Os indivíduos, assim, deveriam exercer uma função na sociedade, no sentido de manter a harmonia da organização social. Thompson como um integrante da Liga Nacionalista de São Paulo, “ressaltava o trabalho do professor na tarefa de nacionalização e a atuação da escola como centro regenerador da vida nacional” (MONARCHA, 2010, p.24). A escola deveria ser orientada por essa visão, “descobrir, encaminhar ou açacalar tendencias, convertendo em aptidões utilizáveis na vida prática.” (ANNUARIOS,1917, p.154).

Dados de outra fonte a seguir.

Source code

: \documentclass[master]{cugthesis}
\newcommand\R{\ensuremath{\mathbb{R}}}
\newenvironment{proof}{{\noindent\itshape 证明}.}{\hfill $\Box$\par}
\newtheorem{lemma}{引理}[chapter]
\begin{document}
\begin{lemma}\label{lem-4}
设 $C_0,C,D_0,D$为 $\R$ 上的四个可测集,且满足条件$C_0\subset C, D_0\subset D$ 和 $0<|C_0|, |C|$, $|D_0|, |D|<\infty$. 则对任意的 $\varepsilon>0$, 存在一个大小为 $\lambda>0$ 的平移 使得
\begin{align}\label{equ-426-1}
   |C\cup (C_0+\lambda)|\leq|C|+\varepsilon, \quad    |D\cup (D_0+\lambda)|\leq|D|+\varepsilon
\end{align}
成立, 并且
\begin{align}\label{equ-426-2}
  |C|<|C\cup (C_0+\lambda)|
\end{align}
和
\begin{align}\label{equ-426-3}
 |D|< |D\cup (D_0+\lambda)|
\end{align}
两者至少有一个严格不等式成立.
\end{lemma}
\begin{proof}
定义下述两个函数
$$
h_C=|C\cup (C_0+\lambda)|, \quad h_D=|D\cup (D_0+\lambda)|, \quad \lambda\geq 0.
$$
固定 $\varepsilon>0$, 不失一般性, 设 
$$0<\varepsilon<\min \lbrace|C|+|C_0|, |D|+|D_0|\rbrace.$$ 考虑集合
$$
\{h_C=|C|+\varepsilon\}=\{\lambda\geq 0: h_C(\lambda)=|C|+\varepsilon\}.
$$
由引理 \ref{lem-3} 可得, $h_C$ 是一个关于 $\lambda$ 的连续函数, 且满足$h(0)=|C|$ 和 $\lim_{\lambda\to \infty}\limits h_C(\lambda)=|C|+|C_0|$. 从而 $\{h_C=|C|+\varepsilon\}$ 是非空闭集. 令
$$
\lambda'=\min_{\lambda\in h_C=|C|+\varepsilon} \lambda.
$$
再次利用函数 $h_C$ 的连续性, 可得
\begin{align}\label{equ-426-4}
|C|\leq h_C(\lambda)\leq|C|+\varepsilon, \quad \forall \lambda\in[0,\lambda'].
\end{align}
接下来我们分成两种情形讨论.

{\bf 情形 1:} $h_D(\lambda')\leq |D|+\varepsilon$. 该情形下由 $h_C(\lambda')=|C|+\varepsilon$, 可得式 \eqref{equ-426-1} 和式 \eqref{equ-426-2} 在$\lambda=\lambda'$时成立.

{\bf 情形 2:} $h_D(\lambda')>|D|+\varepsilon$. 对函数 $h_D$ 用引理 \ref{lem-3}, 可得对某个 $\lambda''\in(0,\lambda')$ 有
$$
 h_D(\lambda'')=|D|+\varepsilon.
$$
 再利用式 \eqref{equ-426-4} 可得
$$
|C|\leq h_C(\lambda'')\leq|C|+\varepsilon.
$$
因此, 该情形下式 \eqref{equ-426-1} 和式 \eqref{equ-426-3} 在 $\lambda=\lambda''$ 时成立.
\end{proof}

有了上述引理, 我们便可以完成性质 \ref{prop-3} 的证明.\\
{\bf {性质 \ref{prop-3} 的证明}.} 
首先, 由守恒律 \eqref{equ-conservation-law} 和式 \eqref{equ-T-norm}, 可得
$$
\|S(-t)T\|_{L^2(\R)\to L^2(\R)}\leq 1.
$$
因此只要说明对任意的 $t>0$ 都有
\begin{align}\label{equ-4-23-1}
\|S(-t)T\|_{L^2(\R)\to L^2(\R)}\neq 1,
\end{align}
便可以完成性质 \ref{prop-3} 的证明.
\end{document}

O conhecimento da psicologia pelo professor, segundo o Diretor da Instrução Pública, era essencial, pois a falta dele reduziria os conhecimentos e traria maior sofrimento aos estudantes. Com esses conhecimentos ele poderia selecionar os “anormais”, que para tanto deveriam ser encaminhados a professores especializados. Ainda nesse documento, afirma-se que um livro seria feito em que se colocaria de forma condensada um pouco mais sobre o assunto e apresentaria a classificação dos “anormais”. É realizado, também, um panorama histórico dos estudos sobre anormalidade na Europa e na América, como referências a serem seguidas aqui no Brasil.

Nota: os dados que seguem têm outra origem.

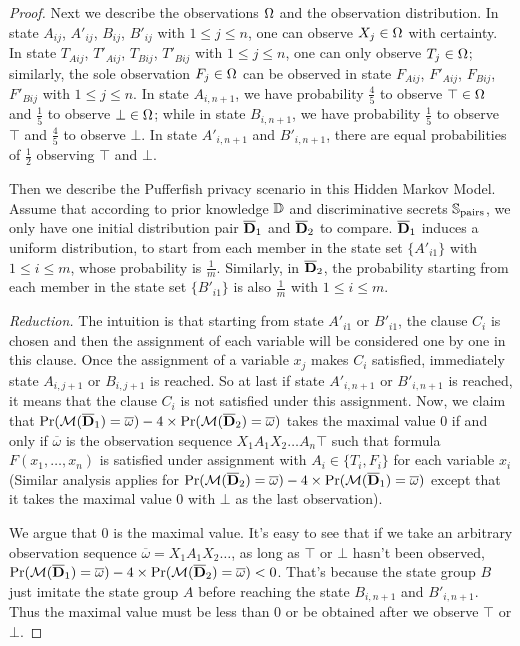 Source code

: \begin{proof}
  Next we describe the observations $\Omega$ and the observation distribution. In state
  $A_{ij}$, $A'_{ij}$, $B_{ij}$, $B'_{ij}$ with $1\leq j \leq n$, one can observe $X_j \in \Omega$ with certainty.
  In state $T_{Aij}$, $T'_{Aij}$, $T_{Bij}$, $T'_{Bij}$ with $1\leq j \leq n$, one can only observe $T_j \in \Omega$;
  similarly, the sole observation $F_j \in \Omega$ can be observed in state $F_{Aij}$, $F'_{Aij}$, $F_{Bij}$, $F'_{Bij}$ with $1\leq j \leq n$.
  In state $A_{i,n+1}$, we have probability $\frac{4}{5}$ to observe $\top \in \Omega$ and $\frac{1}{5}$  to observe $\bot \in \Omega$;
  while in state $B_{i,n+1}$, we have probability $\frac{1}{5}$ to observe $\top$ and $\frac{4}{5}$  to observe $\bot$.
  In state $A'_{i,n+1}$ and $B'_{i,n+1}$, there are equal probabilities of $\frac{1}{2}$ observing $\top$ and $\bot$.

  Then we describe the Pufferfish privacy scenario in this Hidden Markov Model. Assume that according to
  prior knowledge $\mathbb{D}$ and discriminative secrets $\mathbb{S}_{\textmd{pairs}}$, we only have
  one initial distribution pair $\overline{\mathbf{D}}_1$ and $\overline{\mathbf{D}}_2$ to compare. $\overline{\mathbf{D}}_1$ induces a uniform distribution,
  to start from each member in the state set $\{A'_{i1}\}$ with $1 \leq i \leq m$, whose probability is $\frac{1}{m}$.
  Similarly, in $\overline{\mathbf{D}}_2$, the probability starting from each member in the state set $\{B'_{i1}\}$ is also $\frac{1}{m}$ with $1 \leq i \leq m$.

  \textit{Reduction.} The intuition is that starting from state $A'_{i1}$ or $B'_{i1}$,
  the clause $C_i$ is chosen and then the assignment of each variable will be considered one by one
  in this clause. Once the assignment of a variable $x_j$ makes $C_i$ satisfied, immediately
  state $A_{i,j+1}$ or $B_{i,j+1}$ is reached. So at last if state $A'_{i,n+1}$ or $B'_{i,n+1}$
  is reached, it means that the clause $C_i$ is not satisfied under this assignment. Now, we 
  claim that  $\Pr (\mathcal{M} (\overline{\mathbf{D}}_1) = \overline{\omega}) - 4 \times \Pr (\mathcal{M} (\overline{\mathbf{D}}_2) = \overline{\omega})$ takes the maximal value $0$
  if and only if $\overline{\omega}$ is the observation sequence $X_1A_1X_2\ldots A_n \top$ such that
  formula $F(x_1,\ldots,x_n)$ is satisfied under assignment with $A_i \in \{T_i,F_i\}$ for each variable $x_i$
  (Similar analysis applies for $\Pr (\mathcal{M} (\overline{\mathbf{D}}_2) = \overline{\omega}) - 4 \times \Pr (\mathcal{M} (\overline{\mathbf{D}}_1) = \overline{\omega})$ except that it takes the
   maximal value $0$ with $\bot$ as the last observation).

  We argue that $0$ is the maximal value.
  It's easy to see that if we take an arbitrary observation sequence $\overline{\omega} = X_1A_1X_2\ldots $,
  as long as $\top$ or $\bot$ hasn't been observed, $\Pr (\mathcal{M} (\overline{\mathbf{D}}_1) = \overline{\omega}) -  4 \times \Pr (\mathcal{M} (\overline{\mathbf{D}}_2) = \overline{\omega}) < 0$.
  That's because the state group $B$ just imitate the state group $A$ before reaching the state
  $B_{i,n+1}$ and $B'_{i,n+1}$. Thus the maximal value must be less than 0 or be obtained after we observe $\top$
  or $\bot$.


\end{proof}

Foi citado em documento a questão histórica da pessoa “anormal”, em especial o “Surdo-Mudo”, que era rechaçado e tratado como “aberração”, sendo descartado de forma violenta, dando ênfase ao fato de que, com o método oral41 a vida do surdo melhorou. Destaca-se, ainda, a importância de se falar em nome dos desvalidos: “falar em nome do surdo-mudo é falar em nome do sofrimento.” (ANNUARIOS, 1917, p.158). Portanto, sabendo de toda essa questão e do comprometimento com a educação dos “anormais” pelos países adiantados, São Paulo, “que pretende ser o índice do Brasil em matéria de instrucção”, deveria criar especializações nas escolas

41 Método para treinar surdos a falar, o objetivo é que a pessoa surda ou com deficiência auditiva consiga se comunicar com os ouvintes. O oralismo surgiu no século XVI, entretanto, teve seu auge em 1880, quando no Congresso Internacional de educadores surdos, foi colocado em votação qual método deveria ser utilizado na educação dos surdos, o oralismo ganhou, pois “acreditava-se que o uso de gestos e sinais desviasse o surdo da aprendizagem da língua oral, que era a mais importante do ponto de vista social.” (LACERDA,1998, p.73). O oralismo manteve seu domínio até os anos 70.

normais, desenvolver a educação dos “anormais”, “assim como a pedagogia dos normaes tem lucrado e progredido muito á custa da dos anormaes.” (ANNUARIOS,1917, p.159).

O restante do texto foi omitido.